[Dataset entries]
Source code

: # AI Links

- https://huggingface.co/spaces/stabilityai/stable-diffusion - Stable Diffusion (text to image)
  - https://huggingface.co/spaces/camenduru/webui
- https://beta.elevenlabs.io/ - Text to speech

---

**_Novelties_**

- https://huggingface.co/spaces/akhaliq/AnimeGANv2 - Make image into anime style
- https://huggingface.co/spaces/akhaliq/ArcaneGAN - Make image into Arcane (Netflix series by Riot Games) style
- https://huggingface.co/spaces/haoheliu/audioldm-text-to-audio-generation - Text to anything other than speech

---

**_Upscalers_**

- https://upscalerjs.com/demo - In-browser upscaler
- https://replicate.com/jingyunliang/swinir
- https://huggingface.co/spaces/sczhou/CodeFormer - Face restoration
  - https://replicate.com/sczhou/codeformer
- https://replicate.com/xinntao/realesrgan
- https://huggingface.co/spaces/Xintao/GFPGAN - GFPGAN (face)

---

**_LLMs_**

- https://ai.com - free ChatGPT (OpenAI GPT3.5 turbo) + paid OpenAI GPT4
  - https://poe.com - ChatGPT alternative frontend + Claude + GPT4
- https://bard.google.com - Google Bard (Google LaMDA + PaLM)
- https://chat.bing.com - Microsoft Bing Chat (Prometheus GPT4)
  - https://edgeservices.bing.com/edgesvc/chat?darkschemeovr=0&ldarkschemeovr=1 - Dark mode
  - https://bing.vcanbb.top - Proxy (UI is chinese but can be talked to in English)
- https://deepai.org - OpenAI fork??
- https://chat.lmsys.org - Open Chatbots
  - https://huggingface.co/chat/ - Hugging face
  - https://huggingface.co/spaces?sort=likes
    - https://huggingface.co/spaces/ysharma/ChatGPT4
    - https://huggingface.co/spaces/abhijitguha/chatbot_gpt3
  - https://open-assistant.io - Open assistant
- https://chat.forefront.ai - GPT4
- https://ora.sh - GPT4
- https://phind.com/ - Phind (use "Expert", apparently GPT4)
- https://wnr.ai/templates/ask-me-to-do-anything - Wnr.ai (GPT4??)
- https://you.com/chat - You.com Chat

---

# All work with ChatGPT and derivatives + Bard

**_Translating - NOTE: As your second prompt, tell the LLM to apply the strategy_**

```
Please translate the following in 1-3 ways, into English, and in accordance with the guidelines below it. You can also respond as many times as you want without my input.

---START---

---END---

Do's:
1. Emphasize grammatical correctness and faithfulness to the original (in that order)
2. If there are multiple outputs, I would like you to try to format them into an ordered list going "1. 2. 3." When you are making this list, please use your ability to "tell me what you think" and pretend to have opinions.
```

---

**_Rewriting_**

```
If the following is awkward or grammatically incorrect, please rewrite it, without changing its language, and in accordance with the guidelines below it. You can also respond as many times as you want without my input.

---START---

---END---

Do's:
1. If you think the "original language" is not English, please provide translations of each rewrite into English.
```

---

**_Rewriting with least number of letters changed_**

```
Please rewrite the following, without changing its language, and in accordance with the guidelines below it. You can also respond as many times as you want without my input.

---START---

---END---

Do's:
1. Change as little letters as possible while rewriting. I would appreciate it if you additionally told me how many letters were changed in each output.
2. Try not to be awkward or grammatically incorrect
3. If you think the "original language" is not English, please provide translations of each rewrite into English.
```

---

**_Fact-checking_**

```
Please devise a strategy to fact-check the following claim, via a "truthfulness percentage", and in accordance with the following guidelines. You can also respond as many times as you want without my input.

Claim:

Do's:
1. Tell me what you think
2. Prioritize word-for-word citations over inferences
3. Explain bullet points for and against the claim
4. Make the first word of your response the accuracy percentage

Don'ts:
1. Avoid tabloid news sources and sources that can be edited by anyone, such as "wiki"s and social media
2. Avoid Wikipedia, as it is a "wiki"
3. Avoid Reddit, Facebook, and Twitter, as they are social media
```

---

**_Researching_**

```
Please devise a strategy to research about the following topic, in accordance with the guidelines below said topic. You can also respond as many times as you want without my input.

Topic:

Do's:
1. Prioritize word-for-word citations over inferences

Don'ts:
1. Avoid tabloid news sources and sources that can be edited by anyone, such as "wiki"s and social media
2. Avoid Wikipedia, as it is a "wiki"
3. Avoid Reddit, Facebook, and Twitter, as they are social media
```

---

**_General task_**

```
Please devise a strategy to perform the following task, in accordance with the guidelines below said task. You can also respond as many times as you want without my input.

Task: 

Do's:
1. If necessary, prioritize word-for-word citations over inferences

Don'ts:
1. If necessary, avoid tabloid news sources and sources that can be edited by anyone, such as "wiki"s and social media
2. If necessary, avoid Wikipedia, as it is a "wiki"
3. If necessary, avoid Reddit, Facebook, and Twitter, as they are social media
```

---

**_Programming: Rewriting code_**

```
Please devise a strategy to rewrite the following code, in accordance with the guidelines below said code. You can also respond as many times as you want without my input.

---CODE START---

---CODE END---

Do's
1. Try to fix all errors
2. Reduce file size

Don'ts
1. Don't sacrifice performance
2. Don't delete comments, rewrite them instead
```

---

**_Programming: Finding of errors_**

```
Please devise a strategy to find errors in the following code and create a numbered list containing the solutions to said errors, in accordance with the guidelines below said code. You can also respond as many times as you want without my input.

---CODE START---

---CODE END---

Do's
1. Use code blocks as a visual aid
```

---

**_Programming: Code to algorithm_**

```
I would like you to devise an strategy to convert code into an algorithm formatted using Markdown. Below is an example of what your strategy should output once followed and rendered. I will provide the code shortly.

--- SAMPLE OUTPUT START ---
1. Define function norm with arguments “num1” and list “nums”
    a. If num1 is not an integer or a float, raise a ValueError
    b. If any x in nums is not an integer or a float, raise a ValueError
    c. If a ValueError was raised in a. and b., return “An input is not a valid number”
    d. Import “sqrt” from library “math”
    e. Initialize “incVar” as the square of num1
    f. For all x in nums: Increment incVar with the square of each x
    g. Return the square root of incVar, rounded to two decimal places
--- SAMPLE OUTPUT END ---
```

#### THE PROBLEM
Scan the records above for the word "original". Show each line in which it appears.

#### ANSWER AREA
1. Emphasize grammatical correctness and faithfulness to the original (in that order)
1. If you think the "original language" is not English, please provide translations of each rewrite into English.
3. If you think the "original language" is not English, please provide translations of each rewrite into English.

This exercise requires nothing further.